■ What needs to be done
Give back an exact copy of the lines in the records below, from the line that has "for fine tuning" through the line that has "Pglite | Lightweight", and nothing besides.

◇ ◇ ◇

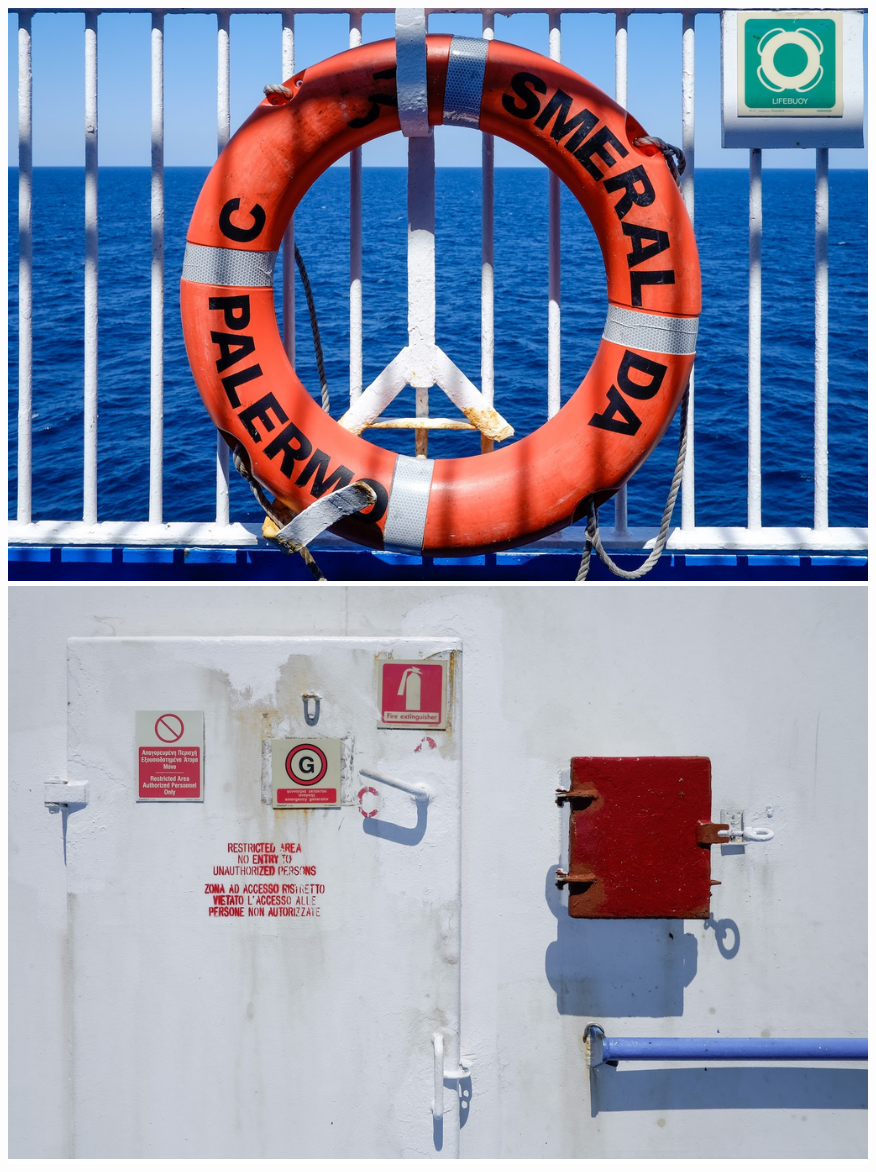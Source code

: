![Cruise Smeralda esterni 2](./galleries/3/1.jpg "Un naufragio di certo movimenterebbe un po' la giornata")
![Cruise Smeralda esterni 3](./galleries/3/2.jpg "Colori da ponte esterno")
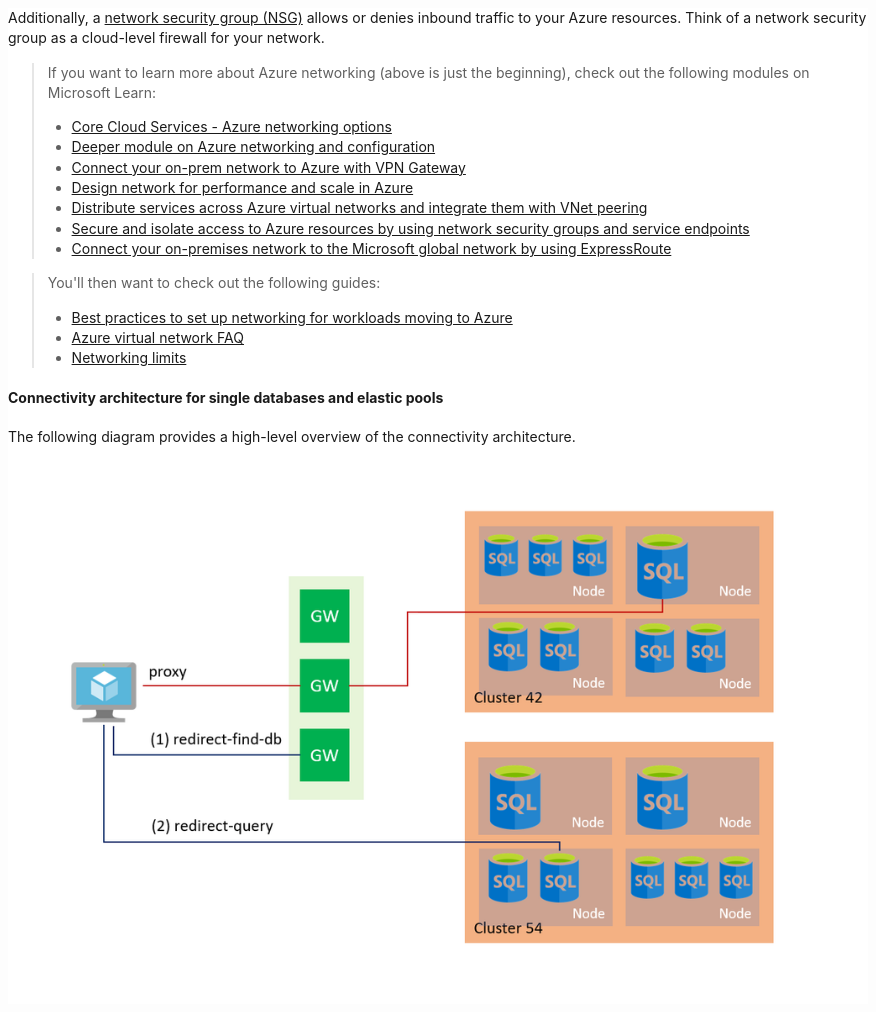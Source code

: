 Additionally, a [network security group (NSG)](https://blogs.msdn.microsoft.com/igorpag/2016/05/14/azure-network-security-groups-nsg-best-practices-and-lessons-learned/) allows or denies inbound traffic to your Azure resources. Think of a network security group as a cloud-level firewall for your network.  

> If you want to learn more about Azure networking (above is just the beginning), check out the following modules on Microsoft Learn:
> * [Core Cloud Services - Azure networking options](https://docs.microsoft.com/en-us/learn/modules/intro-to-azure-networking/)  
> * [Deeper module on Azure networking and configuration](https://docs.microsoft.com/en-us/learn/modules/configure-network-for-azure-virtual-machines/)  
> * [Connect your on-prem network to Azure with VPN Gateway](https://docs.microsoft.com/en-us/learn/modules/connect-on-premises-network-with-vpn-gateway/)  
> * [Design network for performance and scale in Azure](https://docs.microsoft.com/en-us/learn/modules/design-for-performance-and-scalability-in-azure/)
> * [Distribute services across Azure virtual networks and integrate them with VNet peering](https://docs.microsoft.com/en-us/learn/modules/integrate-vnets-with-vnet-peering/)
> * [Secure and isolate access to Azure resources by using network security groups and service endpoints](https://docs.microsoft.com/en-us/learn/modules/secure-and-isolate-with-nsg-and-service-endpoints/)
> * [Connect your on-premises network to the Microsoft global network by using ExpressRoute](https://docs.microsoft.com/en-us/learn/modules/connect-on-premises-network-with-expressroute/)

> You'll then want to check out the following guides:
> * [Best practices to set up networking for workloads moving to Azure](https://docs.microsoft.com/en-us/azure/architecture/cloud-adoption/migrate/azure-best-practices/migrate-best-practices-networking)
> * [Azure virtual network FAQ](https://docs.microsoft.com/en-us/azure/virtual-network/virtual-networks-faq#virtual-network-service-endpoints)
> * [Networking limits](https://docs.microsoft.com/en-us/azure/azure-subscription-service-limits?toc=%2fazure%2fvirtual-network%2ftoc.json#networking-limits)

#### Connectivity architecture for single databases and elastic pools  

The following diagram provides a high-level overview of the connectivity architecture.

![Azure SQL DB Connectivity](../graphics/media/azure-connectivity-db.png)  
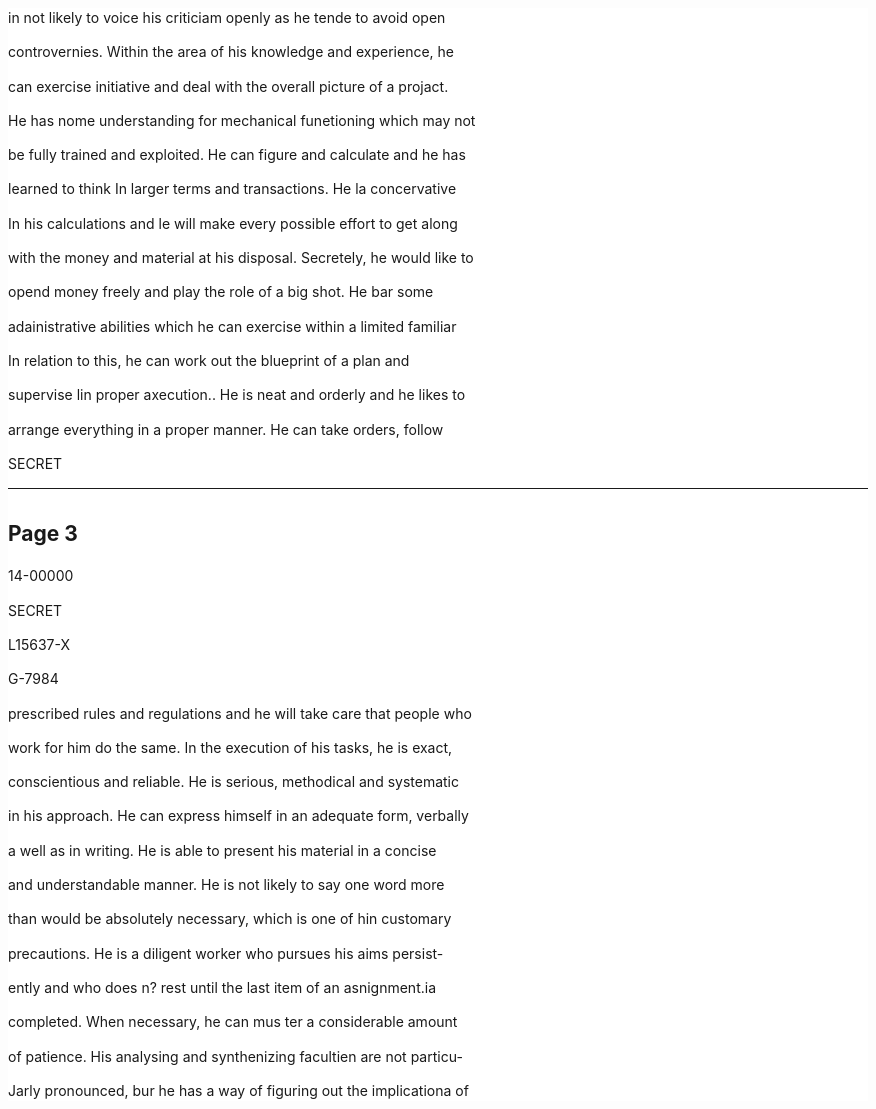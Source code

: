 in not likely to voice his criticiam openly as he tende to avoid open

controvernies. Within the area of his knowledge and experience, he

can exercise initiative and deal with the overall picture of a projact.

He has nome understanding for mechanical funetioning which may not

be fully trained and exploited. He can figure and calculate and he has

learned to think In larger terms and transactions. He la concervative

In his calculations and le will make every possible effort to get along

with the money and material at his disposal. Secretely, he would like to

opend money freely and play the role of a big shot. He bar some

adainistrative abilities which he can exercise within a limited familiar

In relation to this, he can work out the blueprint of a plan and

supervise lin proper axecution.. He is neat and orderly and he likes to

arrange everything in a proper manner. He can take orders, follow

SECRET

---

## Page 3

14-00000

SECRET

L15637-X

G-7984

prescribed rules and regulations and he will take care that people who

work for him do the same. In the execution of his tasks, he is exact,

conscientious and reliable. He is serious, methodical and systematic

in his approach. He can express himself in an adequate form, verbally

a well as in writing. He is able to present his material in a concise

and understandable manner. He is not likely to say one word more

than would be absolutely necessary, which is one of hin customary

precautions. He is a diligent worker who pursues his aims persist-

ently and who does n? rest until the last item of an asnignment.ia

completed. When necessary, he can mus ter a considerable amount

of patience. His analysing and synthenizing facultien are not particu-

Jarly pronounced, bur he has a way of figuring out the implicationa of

◇ ◇ ◇

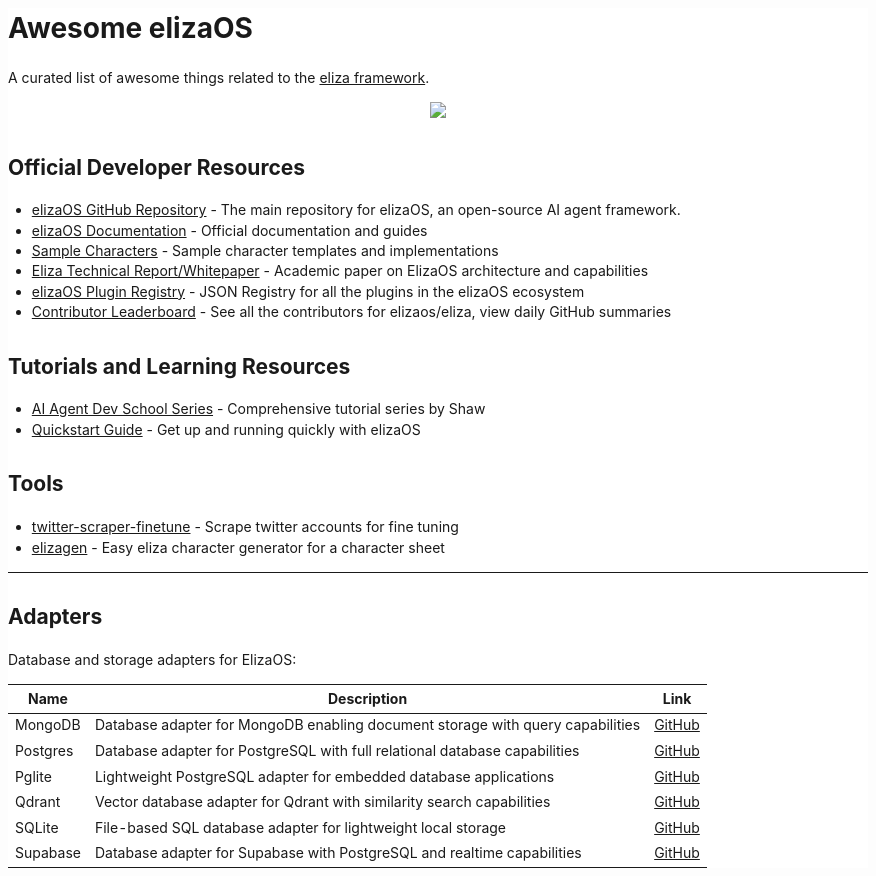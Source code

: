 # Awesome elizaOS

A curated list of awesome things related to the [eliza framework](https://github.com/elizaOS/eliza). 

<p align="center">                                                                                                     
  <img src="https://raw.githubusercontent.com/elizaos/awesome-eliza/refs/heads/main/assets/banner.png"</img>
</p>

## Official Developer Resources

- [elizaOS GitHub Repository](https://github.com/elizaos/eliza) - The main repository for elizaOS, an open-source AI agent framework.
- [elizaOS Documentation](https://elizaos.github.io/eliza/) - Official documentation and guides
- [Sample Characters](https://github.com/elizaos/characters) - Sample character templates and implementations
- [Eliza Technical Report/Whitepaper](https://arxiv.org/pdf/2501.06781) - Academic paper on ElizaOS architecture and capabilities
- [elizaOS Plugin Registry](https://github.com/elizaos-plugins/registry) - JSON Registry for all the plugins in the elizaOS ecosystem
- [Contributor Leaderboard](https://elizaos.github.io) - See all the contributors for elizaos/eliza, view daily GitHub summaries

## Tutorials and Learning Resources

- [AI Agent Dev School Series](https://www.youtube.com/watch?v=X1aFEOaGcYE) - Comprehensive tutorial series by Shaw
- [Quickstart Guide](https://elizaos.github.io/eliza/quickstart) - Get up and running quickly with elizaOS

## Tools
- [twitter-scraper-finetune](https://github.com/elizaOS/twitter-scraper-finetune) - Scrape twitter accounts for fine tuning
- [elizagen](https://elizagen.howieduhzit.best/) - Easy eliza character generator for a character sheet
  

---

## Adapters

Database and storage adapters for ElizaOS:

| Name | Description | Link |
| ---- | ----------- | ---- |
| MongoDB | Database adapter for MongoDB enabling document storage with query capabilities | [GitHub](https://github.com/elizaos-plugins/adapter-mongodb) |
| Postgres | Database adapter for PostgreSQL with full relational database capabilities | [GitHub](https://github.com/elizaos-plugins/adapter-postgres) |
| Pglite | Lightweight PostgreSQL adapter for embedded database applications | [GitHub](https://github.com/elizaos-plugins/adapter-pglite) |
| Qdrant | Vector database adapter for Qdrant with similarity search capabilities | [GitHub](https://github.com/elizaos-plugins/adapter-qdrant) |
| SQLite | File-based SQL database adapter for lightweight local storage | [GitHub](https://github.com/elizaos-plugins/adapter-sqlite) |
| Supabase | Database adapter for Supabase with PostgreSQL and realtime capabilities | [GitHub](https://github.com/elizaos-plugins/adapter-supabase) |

◇ ◇ ◇

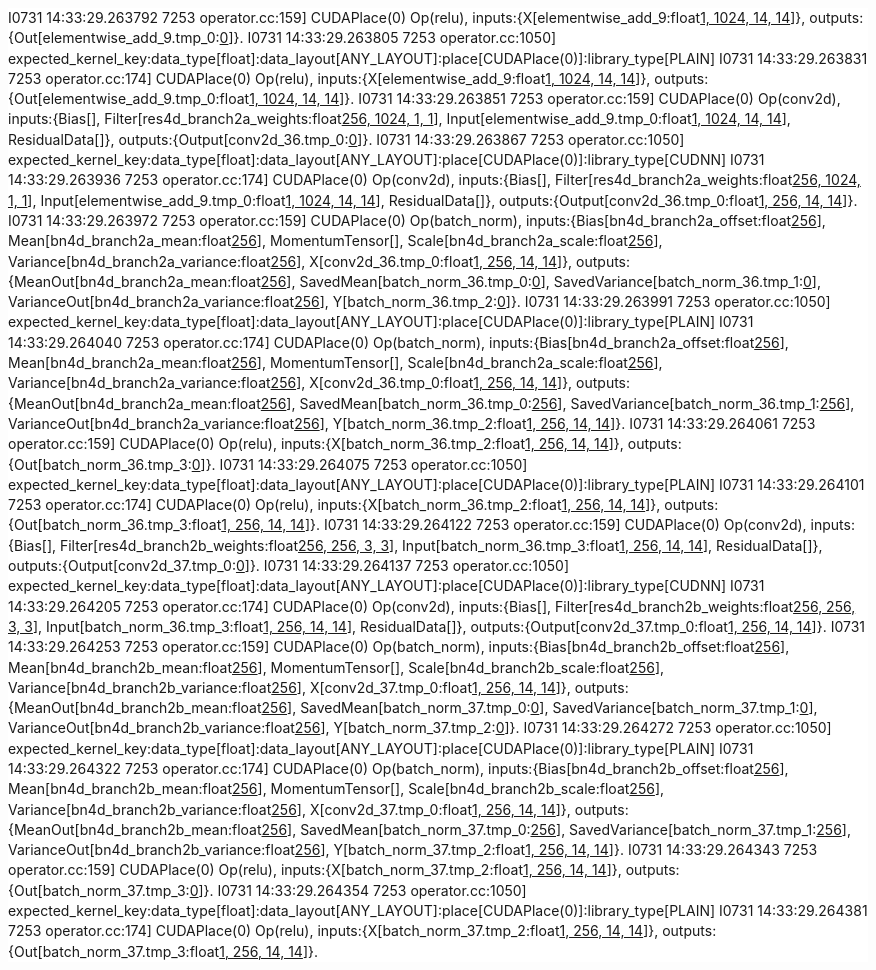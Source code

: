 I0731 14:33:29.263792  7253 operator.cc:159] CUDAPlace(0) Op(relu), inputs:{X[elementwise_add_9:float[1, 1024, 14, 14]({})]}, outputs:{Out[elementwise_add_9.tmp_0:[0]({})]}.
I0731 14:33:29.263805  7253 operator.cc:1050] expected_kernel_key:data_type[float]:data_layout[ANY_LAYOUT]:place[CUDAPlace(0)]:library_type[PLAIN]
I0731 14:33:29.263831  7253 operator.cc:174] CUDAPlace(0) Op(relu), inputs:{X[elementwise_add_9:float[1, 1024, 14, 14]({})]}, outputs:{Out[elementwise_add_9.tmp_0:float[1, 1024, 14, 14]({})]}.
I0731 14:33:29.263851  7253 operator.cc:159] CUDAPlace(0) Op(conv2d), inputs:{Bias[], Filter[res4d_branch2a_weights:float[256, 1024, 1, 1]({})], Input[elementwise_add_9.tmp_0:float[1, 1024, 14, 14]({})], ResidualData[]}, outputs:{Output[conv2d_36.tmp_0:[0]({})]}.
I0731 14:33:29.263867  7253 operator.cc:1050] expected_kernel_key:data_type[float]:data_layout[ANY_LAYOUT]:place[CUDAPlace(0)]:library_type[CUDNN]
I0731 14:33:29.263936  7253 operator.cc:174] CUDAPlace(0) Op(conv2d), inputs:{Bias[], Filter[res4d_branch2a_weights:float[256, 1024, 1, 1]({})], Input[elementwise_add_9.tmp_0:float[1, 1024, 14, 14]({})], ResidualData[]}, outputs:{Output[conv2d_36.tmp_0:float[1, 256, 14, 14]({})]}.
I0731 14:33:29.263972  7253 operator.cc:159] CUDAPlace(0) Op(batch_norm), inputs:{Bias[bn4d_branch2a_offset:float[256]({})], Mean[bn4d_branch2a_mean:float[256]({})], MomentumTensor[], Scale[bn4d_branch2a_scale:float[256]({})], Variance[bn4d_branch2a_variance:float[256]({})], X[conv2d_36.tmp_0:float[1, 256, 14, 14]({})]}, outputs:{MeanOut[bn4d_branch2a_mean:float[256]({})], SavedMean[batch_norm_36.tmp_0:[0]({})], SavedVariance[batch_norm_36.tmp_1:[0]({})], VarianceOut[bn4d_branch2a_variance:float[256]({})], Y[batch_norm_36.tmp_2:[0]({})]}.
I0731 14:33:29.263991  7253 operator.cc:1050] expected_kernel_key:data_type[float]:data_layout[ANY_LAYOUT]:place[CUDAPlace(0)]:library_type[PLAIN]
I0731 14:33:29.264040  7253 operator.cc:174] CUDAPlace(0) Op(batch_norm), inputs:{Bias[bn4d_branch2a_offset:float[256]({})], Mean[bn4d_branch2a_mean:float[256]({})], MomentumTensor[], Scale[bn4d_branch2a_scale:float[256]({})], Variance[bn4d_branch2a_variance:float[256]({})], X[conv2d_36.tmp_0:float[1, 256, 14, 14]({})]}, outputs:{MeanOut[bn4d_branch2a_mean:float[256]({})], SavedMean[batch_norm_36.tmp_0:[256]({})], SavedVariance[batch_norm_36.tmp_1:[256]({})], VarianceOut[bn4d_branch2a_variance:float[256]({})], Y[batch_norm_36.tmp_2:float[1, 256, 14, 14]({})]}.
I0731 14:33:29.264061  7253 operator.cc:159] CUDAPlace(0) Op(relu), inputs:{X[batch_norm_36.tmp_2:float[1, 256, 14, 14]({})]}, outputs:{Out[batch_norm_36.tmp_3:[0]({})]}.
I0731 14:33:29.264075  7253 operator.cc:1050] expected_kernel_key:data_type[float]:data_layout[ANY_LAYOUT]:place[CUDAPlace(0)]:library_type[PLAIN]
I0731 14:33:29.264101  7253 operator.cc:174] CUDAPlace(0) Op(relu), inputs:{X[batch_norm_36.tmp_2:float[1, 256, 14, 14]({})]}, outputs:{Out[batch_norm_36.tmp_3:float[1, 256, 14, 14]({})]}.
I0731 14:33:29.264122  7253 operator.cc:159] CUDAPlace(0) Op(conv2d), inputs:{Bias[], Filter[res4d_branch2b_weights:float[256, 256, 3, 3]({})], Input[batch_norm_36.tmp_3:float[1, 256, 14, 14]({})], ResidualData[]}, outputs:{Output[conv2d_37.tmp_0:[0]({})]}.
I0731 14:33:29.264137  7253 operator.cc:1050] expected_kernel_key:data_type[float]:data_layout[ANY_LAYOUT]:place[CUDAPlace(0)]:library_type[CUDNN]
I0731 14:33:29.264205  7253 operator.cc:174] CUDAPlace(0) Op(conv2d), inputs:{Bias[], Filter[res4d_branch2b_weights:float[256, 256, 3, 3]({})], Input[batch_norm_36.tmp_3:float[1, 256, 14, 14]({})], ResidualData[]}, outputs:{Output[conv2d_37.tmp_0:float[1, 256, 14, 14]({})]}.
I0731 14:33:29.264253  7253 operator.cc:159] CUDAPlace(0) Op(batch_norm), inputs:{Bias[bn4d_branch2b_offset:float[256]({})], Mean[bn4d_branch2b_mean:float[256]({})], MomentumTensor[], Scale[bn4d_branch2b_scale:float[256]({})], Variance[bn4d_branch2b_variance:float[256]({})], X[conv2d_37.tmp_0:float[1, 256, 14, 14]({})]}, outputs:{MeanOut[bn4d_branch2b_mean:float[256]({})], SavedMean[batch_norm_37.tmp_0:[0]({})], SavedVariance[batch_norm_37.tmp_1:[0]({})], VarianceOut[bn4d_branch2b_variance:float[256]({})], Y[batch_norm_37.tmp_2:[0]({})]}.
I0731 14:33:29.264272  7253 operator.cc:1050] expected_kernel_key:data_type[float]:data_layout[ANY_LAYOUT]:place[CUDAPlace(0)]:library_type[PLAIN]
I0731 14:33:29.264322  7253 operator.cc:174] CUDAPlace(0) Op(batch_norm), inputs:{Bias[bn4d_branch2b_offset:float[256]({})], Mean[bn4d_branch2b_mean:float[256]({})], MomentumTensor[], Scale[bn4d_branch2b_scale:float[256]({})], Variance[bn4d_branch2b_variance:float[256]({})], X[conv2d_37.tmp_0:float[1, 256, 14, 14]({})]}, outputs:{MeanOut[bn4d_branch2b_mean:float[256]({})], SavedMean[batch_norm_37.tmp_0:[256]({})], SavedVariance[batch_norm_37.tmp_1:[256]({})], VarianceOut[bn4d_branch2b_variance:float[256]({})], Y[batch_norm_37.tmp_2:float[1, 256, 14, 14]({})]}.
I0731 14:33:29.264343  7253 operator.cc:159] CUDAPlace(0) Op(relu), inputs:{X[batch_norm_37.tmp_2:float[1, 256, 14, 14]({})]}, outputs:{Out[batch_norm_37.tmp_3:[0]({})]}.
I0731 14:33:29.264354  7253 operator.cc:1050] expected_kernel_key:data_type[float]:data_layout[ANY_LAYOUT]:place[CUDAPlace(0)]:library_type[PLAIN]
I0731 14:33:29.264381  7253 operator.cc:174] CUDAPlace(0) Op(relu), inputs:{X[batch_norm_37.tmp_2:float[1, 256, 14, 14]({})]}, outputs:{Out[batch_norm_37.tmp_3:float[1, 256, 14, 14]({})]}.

◇ ◇ ◇

■ Response below
- [twitter-scraper-finetune](https://github.com/elizaOS/twitter-scraper-finetune) - Scrape twitter accounts for fine tuning
- [elizagen](https://elizagen.howieduhzit.best/) - Easy eliza character generator for a character sheet
  

---

## Adapters

Database and storage adapters for ElizaOS:

| Name | Description | Link |
| ---- | ----------- | ---- |
| MongoDB | Database adapter for MongoDB enabling document storage with query capabilities | [GitHub](https://github.com/elizaos-plugins/adapter-mongodb) |
| Postgres | Database adapter for PostgreSQL with full relational database capabilities | [GitHub](https://github.com/elizaos-plugins/adapter-postgres) |
| Pglite | Lightweight PostgreSQL adapter for embedded database applications | [GitHub](https://github.com/elizaos-plugins/adapter-pglite) |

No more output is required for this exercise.